Question about function vs callable programs

Hi all,
I am using Optix 6.0, with CUDA 10.0.130, Ubuntu 18.04 and gcc 7.3.0, driver 418.43.
I am not sure about the use of callable programs vs plain functions. That is, up to now, I have been using callable programs when I needed some function. I have tried changing some of them to functions.
For instance, I have declarations like the following:

__forceinline__ __device__ void traceSomeRay(RayPayload& rayPayload) {
  ...
  rtTrace(root, ray, rayPayload);
}
__forceinline__ __device__ void traceAnotherRayType(RayPayload& rayPayload) {
  ...
  rtTrace(root, ray, rayPayload);
}

Something similar is done in the advanced samples so I do not see any problem.

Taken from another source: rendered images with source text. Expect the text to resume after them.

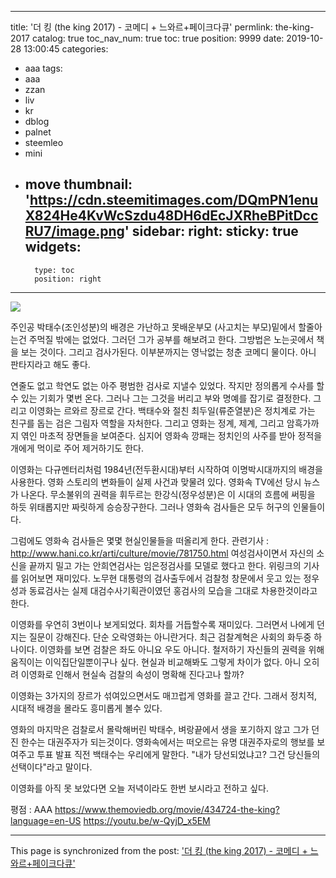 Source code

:
---
title: '더 킹 (the king 2017) - 코메디 + 느와르+페이크다큐'
permlink: the-king-2017
catalog: true
toc_nav_num: true
toc: true
position: 9999
date: 2019-10-28 13:00:45
categories:
- aaa
tags:
- aaa
- zzan
- liv
- kr
- dblog
- palnet
- steemleo
- mini
- move
thumbnail: 'https://cdn.steemitimages.com/DQmPN1enuX824He4KvWcSzdu48DH6dEcJXRheBPitDccRU7/image.png'
sidebar:
    right:
        sticky: true
widgets:
    -
        type: toc
        position: right
---


![](https://cdn.steemitimages.com/DQmPN1enuX824He4KvWcSzdu48DH6dEcJXRheBPitDccRU7/image.png)

주인공 박태수(조인성분)의 배경은 가난하고 못배운부모 (사고치는 부모)밑에서 할줄아는건 주먹질 밖에는 없었다. 그러던 그가 공부를 해보려고 한다.  그방법은 노는곳에서 책을 보는 것이다. 그리고 검사가된다.  이부분까지는 영낙없는 청춘 코메디 물이다. 아니 판타지라고 해도 좋다. 

연줄도 없고 학연도 없는 아주 평범한 검사로 지낼수 있었다. 작지만 정의롭게 수사를 할수 있는 기회가 몇번 온다. 그러나 그는 그것을 버리고 부와 명예를 잡기로 결정한다. 그리고 이영화는 르와르 장르로 간다. 백태수와 절친  최두일(류준열분)은 정치계로 가는 친구를 돕는 검은 그림자 역할을 자처한다. 그리고 영화는 정계, 제계, 그리고 암흑가까지 엮인 마초적 장면들을 보여준다. 심지어 영화속 깡패는 정치인의 사주를 받아 정적을 개에게 먹이로 주어 제거하기도 한다. 

이영화는 다규멘터리처럼 1984년(전두환시대)부터 시작하여 이명박시대까지의 배경을 사용한다. 영화 스토리의 변화들이 실제 사건과 맞물려 있다. 영화속 TV에선 당시 뉴스가 나온다. 무소불위의 권력을 휘두르는 한강식(정우성분)은 이 시대의 흐름에 써핑을 하듯 위태롭지만 짜릿하게 승승장구한다.  그러나 영화속 검사들은 모두 허구의 인물들이다. 

그럼에도 영화속 검사들은 몇몇 현실인물들을 떠올리게 한다. 
관련기사 : http://www.hani.co.kr/arti/culture/movie/781750.html
여성검사이면서 자신의 소신을 끝까지 밀고 가는 안희연검사는 임은정검사를 모델로 했다고 한다. 위링크의 기사를 읽어보면 재미있다. 
노무현 대통령의 검사출두에서 검찰청 창문에서 웃고 있는 정우성과 동료검사는 실제 대검수사기획관이였던 홍검사의 모습을 그대로 차용한것이라고 한다. 

이영화를 우연히 3번이나 보게되었다. 회차를 거듭할수록 재미있다. 그러면서 나에게 던지는 질문이 강해진다. 
단순 오락영화는 아니란거다. 최근 검찰계혁은 사회의 화두중 하나이다. 이영화를 보면 검찰은 좌도 아니요 우도 아니다. 철저하기 자신들의 권력을 위해 움직이는 이익집단일뿐이구나 싶다. 현실과 비교해봐도 그렇게 차이가 없다. 
아니 오히려 이영화로 인해서 현실속 검찰의 속성이 명확해 진다고나 할까? 

이영화는 3가지의 장르가 섞여있으면서도 매끄럽게 영화를 끌고 간다. 그래서 정치적, 시대적 배경을 몰라도 흥미롭게 볼수 있다. 

영화의 마지막은 검찰로서 몰락해버린 박태수, 벼랑끝에서 생을 포기하지 않고 그가 던진 한수는 대권주자가 되는것이다. 영화속에서는 떠오르는 유명 대권주자로의 행보를 보여주고 투표 발표 직전 백태수는 우리에게 말한다. 
"내가 당선되었냐고? 그건 당신들의 선택이다"라고 말이다. 

이영화를 아직 못 보았다면 오늘 저녁이라도 한번 보시라고 전하고 싶다. 





평점 : AAA
https://www.themoviedb.org/movie/434724-the-king?language=en-US
https://youtu.be/w-QyjD_x5EM

- - -

This page is synchronized from the post: ['더 킹 (the king 2017) - 코메디 + 느와르+페이크다큐'](https://steemit.com/@kingbit/the-king-2017)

I can put those definitions in a traceFunctions.h file and include and use them with different ray generation programs.
I can also include the file in a closest hit program and do recursive tracing.

Reading the documentation, it suggests using callable programs for “changing of the target of a function call at run time”, which I do not really do. But it also says:
“Also, if you have a function that is invoked from many different places in your OptiX node graph, making it an RT_CALLABLE_PROGRAM can reduce code replication and compile time, and potentially improve run time through increased warp utilization.”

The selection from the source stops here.